- WORK ORDER
Find how many lines below mention "MangoDaoAutoCreator". Nothing but the number is needed.
/---
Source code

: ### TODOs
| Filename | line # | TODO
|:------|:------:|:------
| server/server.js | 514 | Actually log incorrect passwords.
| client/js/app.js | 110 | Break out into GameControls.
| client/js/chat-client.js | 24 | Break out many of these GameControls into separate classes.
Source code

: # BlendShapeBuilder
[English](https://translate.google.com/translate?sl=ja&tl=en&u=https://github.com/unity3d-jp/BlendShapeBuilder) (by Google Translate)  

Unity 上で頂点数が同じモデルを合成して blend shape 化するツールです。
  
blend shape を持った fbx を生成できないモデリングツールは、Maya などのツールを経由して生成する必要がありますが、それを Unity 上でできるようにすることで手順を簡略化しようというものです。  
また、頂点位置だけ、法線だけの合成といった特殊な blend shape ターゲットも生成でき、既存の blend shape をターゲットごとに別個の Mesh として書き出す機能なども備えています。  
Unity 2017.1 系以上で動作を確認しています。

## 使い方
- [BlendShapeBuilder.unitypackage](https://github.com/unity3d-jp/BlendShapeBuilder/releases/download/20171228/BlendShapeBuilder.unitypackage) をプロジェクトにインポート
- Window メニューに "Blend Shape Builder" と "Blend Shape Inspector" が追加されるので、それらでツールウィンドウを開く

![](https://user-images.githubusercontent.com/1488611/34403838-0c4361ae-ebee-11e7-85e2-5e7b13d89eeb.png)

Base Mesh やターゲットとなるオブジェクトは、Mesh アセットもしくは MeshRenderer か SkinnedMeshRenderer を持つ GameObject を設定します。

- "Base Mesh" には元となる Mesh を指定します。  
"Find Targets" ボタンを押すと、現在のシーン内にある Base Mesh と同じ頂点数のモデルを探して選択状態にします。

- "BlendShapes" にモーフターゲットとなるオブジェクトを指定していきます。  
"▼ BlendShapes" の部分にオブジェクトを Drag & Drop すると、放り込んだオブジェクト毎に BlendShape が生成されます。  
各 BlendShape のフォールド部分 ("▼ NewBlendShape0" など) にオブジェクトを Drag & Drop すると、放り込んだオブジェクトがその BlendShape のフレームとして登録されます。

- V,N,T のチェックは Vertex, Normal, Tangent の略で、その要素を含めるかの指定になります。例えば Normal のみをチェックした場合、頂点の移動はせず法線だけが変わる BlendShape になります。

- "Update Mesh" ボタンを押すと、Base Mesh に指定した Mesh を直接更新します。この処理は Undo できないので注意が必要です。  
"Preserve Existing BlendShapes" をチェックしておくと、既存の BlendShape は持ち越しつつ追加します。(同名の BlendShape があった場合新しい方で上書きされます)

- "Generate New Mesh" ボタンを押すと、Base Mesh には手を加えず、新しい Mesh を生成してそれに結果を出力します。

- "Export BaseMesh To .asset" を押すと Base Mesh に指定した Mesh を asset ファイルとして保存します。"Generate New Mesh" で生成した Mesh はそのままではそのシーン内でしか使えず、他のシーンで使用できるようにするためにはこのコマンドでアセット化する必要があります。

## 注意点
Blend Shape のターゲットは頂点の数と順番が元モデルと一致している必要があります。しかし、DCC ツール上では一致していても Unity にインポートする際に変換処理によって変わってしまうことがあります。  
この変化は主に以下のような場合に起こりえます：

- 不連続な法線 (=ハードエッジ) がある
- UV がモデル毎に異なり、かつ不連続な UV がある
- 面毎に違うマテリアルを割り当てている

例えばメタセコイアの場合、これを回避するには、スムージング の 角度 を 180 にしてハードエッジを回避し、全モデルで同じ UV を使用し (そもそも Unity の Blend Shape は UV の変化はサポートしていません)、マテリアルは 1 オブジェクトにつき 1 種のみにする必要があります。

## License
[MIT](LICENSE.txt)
\---
/---
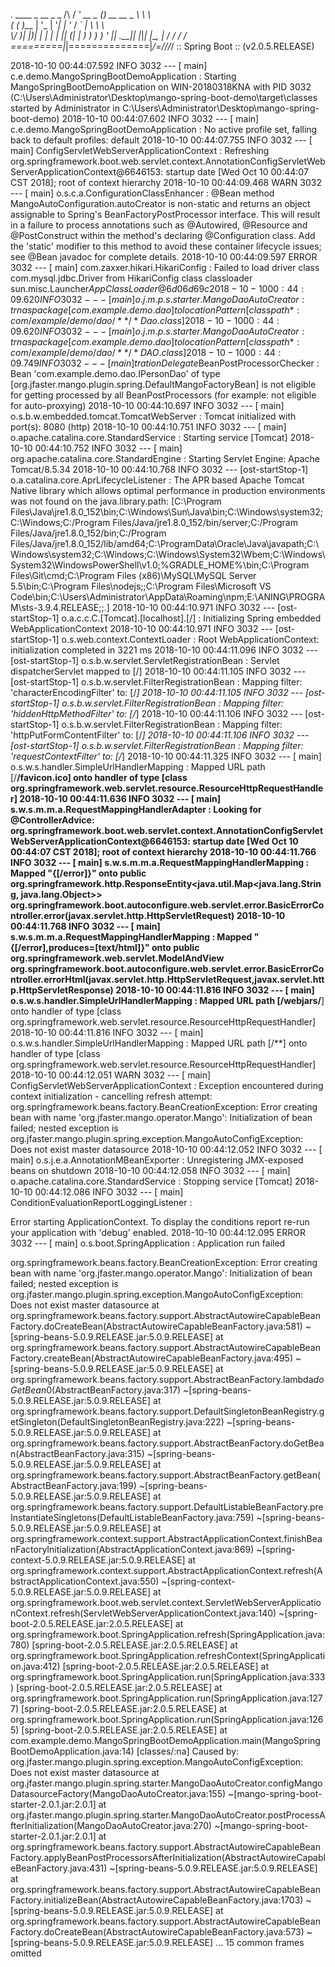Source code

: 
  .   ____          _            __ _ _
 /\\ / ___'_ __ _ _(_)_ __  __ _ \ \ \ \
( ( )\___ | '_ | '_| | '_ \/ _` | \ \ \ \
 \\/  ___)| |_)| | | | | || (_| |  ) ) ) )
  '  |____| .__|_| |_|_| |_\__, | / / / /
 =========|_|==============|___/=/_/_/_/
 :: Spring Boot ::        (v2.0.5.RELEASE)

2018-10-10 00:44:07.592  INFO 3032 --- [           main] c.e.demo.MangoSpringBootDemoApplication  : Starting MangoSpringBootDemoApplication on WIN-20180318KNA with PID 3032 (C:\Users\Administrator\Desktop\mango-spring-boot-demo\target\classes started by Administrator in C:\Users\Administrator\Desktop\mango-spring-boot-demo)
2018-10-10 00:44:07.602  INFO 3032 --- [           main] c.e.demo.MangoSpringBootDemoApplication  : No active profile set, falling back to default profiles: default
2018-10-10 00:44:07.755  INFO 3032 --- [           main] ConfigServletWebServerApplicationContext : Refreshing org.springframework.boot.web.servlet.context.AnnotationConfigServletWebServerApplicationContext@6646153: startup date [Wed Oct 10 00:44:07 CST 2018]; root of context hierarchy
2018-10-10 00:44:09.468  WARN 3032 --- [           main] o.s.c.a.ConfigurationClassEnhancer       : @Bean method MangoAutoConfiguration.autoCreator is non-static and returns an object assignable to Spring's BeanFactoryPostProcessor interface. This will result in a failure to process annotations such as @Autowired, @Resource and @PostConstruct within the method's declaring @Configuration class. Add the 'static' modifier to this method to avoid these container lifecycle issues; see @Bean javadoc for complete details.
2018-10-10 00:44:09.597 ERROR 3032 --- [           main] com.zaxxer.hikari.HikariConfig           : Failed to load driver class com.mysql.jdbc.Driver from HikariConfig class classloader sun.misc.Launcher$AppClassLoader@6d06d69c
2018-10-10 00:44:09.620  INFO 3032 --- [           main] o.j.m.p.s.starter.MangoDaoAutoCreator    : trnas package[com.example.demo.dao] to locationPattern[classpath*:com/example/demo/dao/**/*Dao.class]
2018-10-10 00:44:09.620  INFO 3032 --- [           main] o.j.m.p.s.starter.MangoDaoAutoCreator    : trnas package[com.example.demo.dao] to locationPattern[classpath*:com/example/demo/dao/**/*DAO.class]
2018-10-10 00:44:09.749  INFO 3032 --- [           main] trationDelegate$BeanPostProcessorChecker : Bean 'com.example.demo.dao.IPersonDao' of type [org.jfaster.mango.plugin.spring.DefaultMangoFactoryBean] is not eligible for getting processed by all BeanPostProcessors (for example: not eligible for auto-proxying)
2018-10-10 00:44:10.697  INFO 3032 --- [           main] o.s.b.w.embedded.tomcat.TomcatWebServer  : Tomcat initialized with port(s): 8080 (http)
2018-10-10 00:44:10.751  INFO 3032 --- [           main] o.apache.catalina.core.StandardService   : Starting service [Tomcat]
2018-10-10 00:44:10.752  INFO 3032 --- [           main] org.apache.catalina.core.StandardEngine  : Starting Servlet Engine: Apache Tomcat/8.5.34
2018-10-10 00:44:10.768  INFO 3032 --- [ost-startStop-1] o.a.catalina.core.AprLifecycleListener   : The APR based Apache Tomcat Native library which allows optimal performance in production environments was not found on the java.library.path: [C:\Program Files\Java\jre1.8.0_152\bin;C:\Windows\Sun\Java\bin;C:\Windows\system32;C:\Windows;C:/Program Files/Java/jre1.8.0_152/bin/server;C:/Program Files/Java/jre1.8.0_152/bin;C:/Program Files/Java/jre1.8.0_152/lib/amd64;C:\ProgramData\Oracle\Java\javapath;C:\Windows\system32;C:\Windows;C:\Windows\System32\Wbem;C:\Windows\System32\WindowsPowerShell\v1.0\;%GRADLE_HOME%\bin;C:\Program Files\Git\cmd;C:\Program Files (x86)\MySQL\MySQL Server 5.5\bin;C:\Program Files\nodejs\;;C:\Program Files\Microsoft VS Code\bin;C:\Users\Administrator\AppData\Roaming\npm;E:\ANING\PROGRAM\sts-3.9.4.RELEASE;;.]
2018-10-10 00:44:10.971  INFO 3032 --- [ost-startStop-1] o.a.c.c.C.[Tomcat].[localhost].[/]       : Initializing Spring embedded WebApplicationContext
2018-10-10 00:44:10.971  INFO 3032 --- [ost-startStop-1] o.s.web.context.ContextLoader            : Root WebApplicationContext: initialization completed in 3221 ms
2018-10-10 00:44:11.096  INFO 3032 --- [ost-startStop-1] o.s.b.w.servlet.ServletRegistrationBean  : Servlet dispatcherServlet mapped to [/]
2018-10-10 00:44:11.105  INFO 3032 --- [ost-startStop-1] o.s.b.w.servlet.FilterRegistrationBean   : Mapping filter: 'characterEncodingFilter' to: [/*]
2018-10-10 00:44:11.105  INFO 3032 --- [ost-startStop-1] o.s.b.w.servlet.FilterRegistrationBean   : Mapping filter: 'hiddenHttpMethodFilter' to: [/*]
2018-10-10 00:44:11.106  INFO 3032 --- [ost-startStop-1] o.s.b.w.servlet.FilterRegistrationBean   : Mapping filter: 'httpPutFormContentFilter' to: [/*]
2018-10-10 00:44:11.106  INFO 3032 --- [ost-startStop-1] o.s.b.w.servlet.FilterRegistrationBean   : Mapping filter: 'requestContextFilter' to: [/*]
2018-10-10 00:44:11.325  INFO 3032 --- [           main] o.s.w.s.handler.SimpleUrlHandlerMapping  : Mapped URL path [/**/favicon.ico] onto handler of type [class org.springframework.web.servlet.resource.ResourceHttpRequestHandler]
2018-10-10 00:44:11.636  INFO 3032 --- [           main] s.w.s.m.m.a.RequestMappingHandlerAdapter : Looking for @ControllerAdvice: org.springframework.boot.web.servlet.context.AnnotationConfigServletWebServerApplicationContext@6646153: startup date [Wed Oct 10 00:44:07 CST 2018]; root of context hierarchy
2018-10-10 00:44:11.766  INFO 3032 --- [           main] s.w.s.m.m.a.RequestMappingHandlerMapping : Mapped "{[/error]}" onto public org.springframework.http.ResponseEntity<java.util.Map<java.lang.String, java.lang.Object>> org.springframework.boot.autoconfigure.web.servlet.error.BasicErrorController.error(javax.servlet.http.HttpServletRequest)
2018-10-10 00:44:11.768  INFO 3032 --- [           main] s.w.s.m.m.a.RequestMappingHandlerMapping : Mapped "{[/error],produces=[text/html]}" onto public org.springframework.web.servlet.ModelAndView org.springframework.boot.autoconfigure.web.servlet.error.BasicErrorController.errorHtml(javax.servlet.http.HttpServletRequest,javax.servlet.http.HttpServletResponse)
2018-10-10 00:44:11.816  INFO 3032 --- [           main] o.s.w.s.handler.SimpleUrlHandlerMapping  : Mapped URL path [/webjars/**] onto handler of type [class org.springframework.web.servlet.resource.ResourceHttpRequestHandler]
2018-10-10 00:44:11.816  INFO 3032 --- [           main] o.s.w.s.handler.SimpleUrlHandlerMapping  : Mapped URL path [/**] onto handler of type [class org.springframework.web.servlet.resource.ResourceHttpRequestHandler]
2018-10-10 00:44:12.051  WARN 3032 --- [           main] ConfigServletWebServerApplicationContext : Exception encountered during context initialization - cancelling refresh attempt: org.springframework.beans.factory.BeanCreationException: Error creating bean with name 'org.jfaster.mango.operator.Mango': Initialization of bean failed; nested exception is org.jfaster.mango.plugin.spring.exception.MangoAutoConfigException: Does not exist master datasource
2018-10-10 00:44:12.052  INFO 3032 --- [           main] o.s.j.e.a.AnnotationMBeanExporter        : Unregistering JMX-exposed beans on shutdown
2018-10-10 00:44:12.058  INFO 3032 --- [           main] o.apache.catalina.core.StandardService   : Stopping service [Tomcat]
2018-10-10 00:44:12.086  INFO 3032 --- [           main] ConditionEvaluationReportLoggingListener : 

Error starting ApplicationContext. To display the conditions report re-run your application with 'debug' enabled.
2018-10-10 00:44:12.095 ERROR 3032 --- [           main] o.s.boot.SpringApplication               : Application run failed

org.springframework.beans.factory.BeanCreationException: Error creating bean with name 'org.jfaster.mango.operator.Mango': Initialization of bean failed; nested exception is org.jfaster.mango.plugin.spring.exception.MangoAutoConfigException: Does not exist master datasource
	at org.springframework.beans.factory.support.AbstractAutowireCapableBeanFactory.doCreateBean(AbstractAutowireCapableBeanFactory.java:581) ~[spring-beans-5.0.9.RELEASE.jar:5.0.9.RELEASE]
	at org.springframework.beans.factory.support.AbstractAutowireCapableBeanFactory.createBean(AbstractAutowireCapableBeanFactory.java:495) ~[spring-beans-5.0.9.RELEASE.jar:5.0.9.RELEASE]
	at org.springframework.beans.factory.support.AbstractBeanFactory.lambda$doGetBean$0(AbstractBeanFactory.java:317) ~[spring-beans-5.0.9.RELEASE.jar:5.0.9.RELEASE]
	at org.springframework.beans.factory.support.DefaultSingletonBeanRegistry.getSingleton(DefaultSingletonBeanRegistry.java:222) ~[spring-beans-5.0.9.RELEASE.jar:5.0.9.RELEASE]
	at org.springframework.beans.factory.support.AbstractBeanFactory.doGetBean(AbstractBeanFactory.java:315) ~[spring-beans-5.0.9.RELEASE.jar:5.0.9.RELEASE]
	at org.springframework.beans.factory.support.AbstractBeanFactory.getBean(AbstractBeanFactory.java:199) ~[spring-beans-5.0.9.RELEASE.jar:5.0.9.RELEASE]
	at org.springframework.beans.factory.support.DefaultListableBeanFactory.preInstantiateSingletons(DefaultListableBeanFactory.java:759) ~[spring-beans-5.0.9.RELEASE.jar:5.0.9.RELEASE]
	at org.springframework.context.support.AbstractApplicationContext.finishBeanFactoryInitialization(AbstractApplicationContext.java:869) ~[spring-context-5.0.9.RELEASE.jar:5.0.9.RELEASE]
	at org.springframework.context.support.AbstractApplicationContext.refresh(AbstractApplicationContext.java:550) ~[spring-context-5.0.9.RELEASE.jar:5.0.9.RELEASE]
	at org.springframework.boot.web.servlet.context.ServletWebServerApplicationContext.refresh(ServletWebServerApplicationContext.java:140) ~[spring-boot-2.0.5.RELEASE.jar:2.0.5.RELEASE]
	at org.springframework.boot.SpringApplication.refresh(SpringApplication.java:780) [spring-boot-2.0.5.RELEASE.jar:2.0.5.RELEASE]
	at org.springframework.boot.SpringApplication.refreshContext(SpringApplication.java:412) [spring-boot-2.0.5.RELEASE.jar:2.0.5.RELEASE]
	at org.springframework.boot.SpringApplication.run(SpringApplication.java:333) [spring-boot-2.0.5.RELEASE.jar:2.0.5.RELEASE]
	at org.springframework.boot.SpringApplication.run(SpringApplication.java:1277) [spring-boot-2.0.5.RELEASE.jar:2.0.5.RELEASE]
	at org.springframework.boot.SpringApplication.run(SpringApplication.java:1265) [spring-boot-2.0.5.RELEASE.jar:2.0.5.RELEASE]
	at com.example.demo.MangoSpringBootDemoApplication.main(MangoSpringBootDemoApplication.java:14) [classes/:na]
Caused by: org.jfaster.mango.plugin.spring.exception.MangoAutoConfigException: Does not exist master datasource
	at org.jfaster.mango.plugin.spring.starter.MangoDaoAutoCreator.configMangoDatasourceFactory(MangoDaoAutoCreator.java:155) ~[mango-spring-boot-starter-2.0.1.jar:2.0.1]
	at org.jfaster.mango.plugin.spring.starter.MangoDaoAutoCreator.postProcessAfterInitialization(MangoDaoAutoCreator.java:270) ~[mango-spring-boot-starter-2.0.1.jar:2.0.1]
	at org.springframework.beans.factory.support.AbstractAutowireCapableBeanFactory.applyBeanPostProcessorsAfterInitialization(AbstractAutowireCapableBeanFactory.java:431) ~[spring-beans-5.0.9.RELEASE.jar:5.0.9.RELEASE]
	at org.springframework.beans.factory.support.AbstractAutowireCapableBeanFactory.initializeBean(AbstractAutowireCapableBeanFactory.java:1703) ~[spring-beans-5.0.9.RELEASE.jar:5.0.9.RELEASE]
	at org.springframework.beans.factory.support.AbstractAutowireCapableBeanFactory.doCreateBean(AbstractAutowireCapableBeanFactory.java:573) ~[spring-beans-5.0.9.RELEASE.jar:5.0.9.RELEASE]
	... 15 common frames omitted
\---
/---
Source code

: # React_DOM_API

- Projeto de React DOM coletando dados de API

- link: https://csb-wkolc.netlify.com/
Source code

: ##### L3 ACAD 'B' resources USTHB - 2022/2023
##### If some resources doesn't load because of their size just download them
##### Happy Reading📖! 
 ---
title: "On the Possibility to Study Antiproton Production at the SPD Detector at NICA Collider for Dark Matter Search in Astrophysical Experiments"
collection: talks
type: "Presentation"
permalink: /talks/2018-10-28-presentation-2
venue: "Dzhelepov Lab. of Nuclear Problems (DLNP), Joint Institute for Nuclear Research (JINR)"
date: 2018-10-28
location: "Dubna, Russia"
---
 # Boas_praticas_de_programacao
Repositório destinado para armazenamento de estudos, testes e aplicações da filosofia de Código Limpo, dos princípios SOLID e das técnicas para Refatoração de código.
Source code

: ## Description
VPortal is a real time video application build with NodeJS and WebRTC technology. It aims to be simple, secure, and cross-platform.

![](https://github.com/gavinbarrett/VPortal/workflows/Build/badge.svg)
\---
- EXERCISE ANSWER
4